For some farmers, that means passing on a farm that is actively operating and growing in size. For some that means keeping the buildings freshly painted and the homestead looking attractive. On older farms, sometimes that means getting rid of old barns and fences. Others might say getting higher crop yields.
For farms to remain sustainable, keeping soils healthy and productive is important. Are your soils getting darker or lighter in color? Dark colored soil indicate a gain in soil organic matter (SOM) and are more productive. Are the soils getting softer and is the water infiltrating? Often, farmers complain that their soils are getting harder, the water is not infiltrating and water is running off the land. When water runoff occurs, usually it takes soil, fertilizer, and nutrients with it. When you are farming for crops, improvements made below the soil surface are important for keeping your farm sustainable and for keeping the farm operation profitable.
Here are four questions Randall Reeder wants to ask about improving your soil. First, which of four choices is the best way to improve your soil? Your choices are shallow high-speed tillage, subsoil every 5 years to decrease compaction, organic farming, or no-tilling with a cover crop. As you might guess, tillage and disturbance does not improve your soil. Why do it? The quick answer is because, in the short-term it pays. You release nutrients and the next crop tends to thrive. However, long-term it decreases your SOM, makes your soil hard and fragile, and it washes or blows away. It can take some time (years even decades), but it’s productivity eventually declines. Subsoiling can help decrease compaction, but only if the soil is dry. It does nothing to add SOM. Organic farming usually requires some tillage to control weeds so long-term, is may be a slower decline, but soil quality still declines. No-till and cover crops mimic Mother Nature, so it’s the best way, however; it takes some time to work effectively.

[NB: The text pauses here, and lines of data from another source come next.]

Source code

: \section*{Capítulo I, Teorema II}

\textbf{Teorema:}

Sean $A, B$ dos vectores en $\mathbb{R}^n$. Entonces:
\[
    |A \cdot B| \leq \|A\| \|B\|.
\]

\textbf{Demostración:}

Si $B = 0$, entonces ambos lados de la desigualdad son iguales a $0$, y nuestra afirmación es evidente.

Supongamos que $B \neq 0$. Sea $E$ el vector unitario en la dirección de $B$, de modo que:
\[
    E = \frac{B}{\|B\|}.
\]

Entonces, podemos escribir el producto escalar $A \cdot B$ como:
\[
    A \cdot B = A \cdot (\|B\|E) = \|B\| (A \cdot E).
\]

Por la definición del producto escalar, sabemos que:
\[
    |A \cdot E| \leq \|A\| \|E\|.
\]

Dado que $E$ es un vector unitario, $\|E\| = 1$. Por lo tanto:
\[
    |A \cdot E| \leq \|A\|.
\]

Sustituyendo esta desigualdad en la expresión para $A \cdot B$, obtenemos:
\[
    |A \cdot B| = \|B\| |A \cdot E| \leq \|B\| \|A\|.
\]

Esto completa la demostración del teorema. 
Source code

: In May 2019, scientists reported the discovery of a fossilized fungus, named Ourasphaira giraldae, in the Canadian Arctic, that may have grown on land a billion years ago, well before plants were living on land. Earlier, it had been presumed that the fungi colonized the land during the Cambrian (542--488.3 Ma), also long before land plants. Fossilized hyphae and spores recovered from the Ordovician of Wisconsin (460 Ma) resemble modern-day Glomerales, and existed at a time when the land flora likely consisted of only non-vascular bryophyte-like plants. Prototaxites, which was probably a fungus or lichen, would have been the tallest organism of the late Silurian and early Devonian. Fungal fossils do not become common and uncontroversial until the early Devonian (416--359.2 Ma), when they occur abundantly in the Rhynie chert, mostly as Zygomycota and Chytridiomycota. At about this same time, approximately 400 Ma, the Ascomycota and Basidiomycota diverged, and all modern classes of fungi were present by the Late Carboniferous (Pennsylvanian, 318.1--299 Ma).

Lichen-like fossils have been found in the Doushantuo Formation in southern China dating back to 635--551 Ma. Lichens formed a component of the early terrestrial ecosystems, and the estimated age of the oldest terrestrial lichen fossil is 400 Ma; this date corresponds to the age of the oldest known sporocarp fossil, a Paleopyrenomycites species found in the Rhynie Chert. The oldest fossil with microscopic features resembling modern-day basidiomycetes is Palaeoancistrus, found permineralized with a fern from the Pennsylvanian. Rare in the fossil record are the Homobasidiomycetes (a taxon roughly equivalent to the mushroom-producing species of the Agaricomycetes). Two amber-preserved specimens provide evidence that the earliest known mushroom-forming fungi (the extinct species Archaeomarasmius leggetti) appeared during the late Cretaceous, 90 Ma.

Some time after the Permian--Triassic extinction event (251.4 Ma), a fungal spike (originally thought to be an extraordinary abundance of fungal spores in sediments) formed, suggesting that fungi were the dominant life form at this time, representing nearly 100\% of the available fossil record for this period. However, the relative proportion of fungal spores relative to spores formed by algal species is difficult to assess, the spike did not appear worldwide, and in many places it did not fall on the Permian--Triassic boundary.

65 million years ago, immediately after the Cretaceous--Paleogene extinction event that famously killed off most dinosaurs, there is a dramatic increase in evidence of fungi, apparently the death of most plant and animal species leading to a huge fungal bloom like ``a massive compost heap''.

Second question, what is the best destination for raindrops? Run off to a grass waterway, run to a wetland, infiltrate to drainage tile, or soak into the ground? Grass waterways are good for about 20 years, then they work a lot less effectively. They are expensive to build and maintain and they take land out of production. Wetlands are very similar. Drainage tile allow crops to grow productively, but again are expensive to put in. Unfortunately, when water exits tile lines quickly, it often takes suspended solids (soil) and nutrients with it. Most soil erosion (70%) on flat land that is well tiled comes from tile drainage. The best way is for rain drops to soak into the soil and stay there. That requires high levels of SOM which act like a sponge. No-till and cover crops maintain and increase SOM; making soils darker, softer, and more productive.
A USDA-ARS site was farmed with no-till and continuous corn for 40 years and had a 21% slope. How much soil was lost after a 5-inch rain. Your choices are 20 ton/acre, 10 ton/a, 5 ton/a, and 100 pounds/acre. Why would anyone farm a field with 21% slope is difficult for us flatlanders to image. How do you stay on the tractor without tipping over?? The correct answer is 100 pounds of soil after a 5-inch rain. We even get soil erosion and a lot of surface water runoff on flat ground.
A farmer has 2000 acres in a corn/soybeans rotation, 1000-acre chisel plowed soybeans going to corn, and soybeans no-till drilled into corn stalks. How many acres are no-till? This may seem like a trick question. Anything chiseled is considered tillage. But for true no-till, that means no tillage for multiple years. The 1000 acres that is no-till drilled is called rotational no-till, not true no-till. That is a common misconception about no-till, especially; made among agricultural research scientist. It takes time for the soil to heal itself.
Most above ground improvements to a farm can be made in 1-2 years. Below ground improvements may take 10-20 years. Unfortunately, these below ground improvements like building SOM can be wiped out quickly. It takes a much longer period of time to build up a soil than it does to tear it down or destroy it.